Tadini aponta para dois movimentos
simultâneos. Primeiro, a elaboração dos projetos amadureceu de tal forma que
hoje é raro haver um leilão que não atraia interessados.
Segundo, as formas de financiamento se
diversificaram. Se nos anos 1960 a infraestrutura dependia de empréstimos
externos e, nas décadas seguintes, do BNDES, hoje existem outras fontes.
Entraram em cena o mercado de capitais, por intermédio das debêntures de
infraestrutura, e recursos externos, com o Eco Invest.
A retirada da isenção das LCDs e das
debêntures tromba de frente com todo esse processo de fortalecimento da
infraestrutura.
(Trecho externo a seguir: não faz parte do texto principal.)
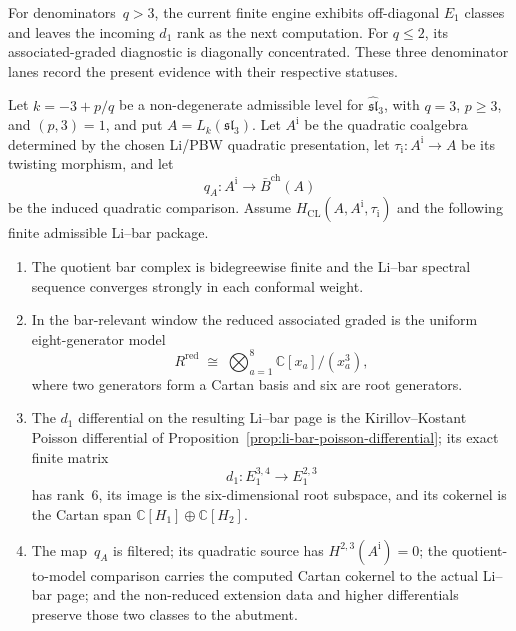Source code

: \begin{remark}
For denominators~$q>3$, the current finite engine exhibits
off-diagonal $E_1$ classes and leaves the incoming $d_1$ rank as the
next computation.  For $q\leq2$, its associated-graded diagnostic is
diagonally concentrated.  These three denominator lanes record the
present evidence with their respective statuses.
\end{remark}

\begin{theorem}%
\label{thm:admissible-sl3-non-koszul-qge3}%
\ClaimStatusConditional
{}%
%
Let $k = -3 + p/q$ be a non-degenerate admissible level for
$\widehat{\mathfrak{sl}}_3$, with $q=3$, $p\geq3$, and
$(p,3)=1$,
and put $A=L_k(\mathfrak{sl}_3)$.  Let
$A^{\mathrm i}$ be the quadratic coalgebra determined by the chosen
Li/PBW quadratic presentation, let
$\tau_{\mathrm i}\colon A^{\mathrm i}\to A$ be its twisting morphism, and let
\[
q_A\colon A^{\mathrm i}\longrightarrow\bar B^{\mathrm{ch}}(A)
\]
be the induced quadratic comparison.  Assume
$H_{\mathrm{CL}}(A,A^{\mathrm i},\tau_{\mathrm i})$ and the following finite
admissible Li--bar package.
\begin{enumerate}[label=\textup{(A\arabic*)}]
\item The quotient bar complex is bidegreewise finite and the Li--bar
 spectral sequence converges strongly in each conformal weight.
\item In the bar-relevant window the reduced associated graded is the
 uniform eight-generator model
 \[
 R^{\mathrm{red}} \;\cong\;
 \bigotimes_{a=1}^{8}\mathbb C[x_a]/(x_a^3),
 \]
 where two generators form a Cartan basis and six are root
 generators.
\item The $d_1$ differential on the resulting Li--bar page is the
 Kirillov--Kostant Poisson differential of
 Proposition~\ref{prop:li-bar-poisson-differential}; its exact
 finite matrix
 \[
 d_1\colon E_1^{3,4}\longrightarrow E_1^{2,3}
 \]
 has rank~$6$, its image is the six-dimensional root subspace, and
 its cokernel is the Cartan span
 $\mathbb C[H_1]\oplus\mathbb C[H_2]$.
\item The map~$q_A$ is filtered; its quadratic source has
 $H^{2,3}(A^{\mathrm i})=0$; the quotient-to-model comparison
 carries the computed Cartan cokernel to the actual Li--bar page; and
 the non-reduced extension data and higher differentials preserve
 those two classes to the abutment.
\end{enumerate}

\end{theorem}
Tadini avaliou o impacto.
“Vai parar? Vamos separar as coisas. Existem
projetos em andamento e com a captação já feita, que não serão afetados. Mas os
projetos novos certamente sofrerão impacto no custo de captação e, com isso,
alguns investidores podem se retrair”, explicou o presidente da Abdib.
É por causa do volume de projetos já
contratados e financiados em anos anteriores que os investimentos em
infraestrutura seguirão em crescimento, por inércia, apesar do aumento nas
taxas de juros promovido pelo Banco Central.
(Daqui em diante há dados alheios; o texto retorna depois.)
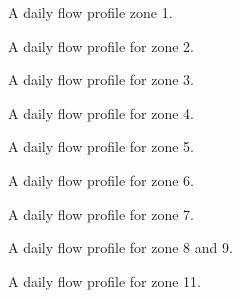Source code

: \begin{figure}[H]
\centering

\caption{A daily flow profile zone 1.}
\label{fig:APP_flow_profile_thulevej}
\end{figure} 

\begin{figure}[H]
\centering

\caption{A daily flow profile for zone 2.}
\label{fig:APP_flow_profile_zone2}
\end{figure} 

\begin{figure}[H]
\centering

\caption{A daily flow profile for zone 3.}
\label{fig:APP_flow_profile_zone3}
\end{figure} 

\begin{figure}[H]
\centering

\caption{A daily flow profile for zone 4.}
\label{fig:APP_flow_profile_zone4}
\end{figure} 

\begin{figure}[H]
\centering

\caption{A daily flow profile for zone 5.}
\label{fig:APP_flow_profile_zone5}
\end{figure} 

\begin{figure}[H]
\centering

\caption{A daily flow profile for zone 6.}
\label{fig:APP_flow_profile_zone6}
\end{figure} 

\begin{figure}[H]
\centering

\caption{A daily flow profile for zone 7.}
\label{fig:APP_flow_profile_zone7}
\end{figure} 

\begin{figure}[H]
\centering

\caption{A daily flow profile for zone 8 and 9.}
\label{fig:APP_flow_profile_zone8_9}
\end{figure} 

\begin{figure}[H]
\centering

\caption{A daily flow profile for zone 11.}
\label{fig:APP_flow_profile_zone11}
\end{figure}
Em 2024, o setor avançou perto de 15% sobre o
ano anterior. Em 2025, a expectativa é chegar a R$ 288,2 bilhões, crescimento
de 11%, já refletindo o aperto monetário. São insuficientes para suprir o gap
de investimentos no setor. Mas são recordes e contrastam com pessimismo em
outros setores da economia.
Estão em curso um ambicioso programa de
concessões em rodovias para a iniciativa privada, a construção de linhas de
transmissão, diversos projetos em mobilidade urbana no formato Parceria
Público-Privada (PPP), um “ciclo virtuoso” no setor de saneamento, listou
Tadini.
A infraestrutura rodando forte deve puxar a
demanda por serviços. Assim, o presidente da Abdib não espera um crescimento
inferior a 2,5% no Produto Interno Bruto (PIB) deste ano.
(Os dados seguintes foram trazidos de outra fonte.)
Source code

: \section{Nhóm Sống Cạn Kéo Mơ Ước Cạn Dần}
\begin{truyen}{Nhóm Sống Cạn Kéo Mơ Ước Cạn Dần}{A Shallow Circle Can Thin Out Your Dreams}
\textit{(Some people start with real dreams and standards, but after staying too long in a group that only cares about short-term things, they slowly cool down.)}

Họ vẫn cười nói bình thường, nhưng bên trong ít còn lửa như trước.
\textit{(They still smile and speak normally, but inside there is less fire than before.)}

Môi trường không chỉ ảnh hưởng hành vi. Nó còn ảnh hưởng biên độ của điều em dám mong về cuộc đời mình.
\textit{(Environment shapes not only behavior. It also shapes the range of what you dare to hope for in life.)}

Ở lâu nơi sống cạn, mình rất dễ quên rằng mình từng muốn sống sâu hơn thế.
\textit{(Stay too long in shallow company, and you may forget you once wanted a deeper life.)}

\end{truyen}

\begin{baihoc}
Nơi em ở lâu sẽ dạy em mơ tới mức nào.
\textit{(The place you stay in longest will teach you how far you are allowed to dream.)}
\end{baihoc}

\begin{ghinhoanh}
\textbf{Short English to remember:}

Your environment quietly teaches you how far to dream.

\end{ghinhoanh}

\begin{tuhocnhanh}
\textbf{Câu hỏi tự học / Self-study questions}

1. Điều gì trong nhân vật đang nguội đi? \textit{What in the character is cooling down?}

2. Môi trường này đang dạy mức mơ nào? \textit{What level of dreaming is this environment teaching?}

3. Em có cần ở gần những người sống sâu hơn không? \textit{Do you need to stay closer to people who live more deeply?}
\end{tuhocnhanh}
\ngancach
Ao mesmo tempo que a MP preocupa, o processo
político que ela integra alento. “O que eu vejo de positivo é o Executivo e o
Legislativo, na mais alta esfera, entenderem que não adianta ficar fazendo
puxadinho; tem que ter uma reforma estrutural para não ficar ‘stop and go’ na
questão fiscal, e dar tranquilidade para o mercado trabalhar”, ressaltou. “Acho
que essa consciência foi criada.”
Como pontuou ontem o ministro da Fazenda,
Fernando Haddad, o Congresso faz suas ponderações, mas não deixa de aprovar as
propostas enviadas pelo governo.
O saldo de toda a agitação desde o aumento do
IOF foi o surgimento de uma nova cooperação entre Executivo e Legislativo em
torno da agenda fiscal. Os desafios são enormes, e o espaço político, restrito.
Mas agora não estamos mais só esperando as eleições para avançar nos debates.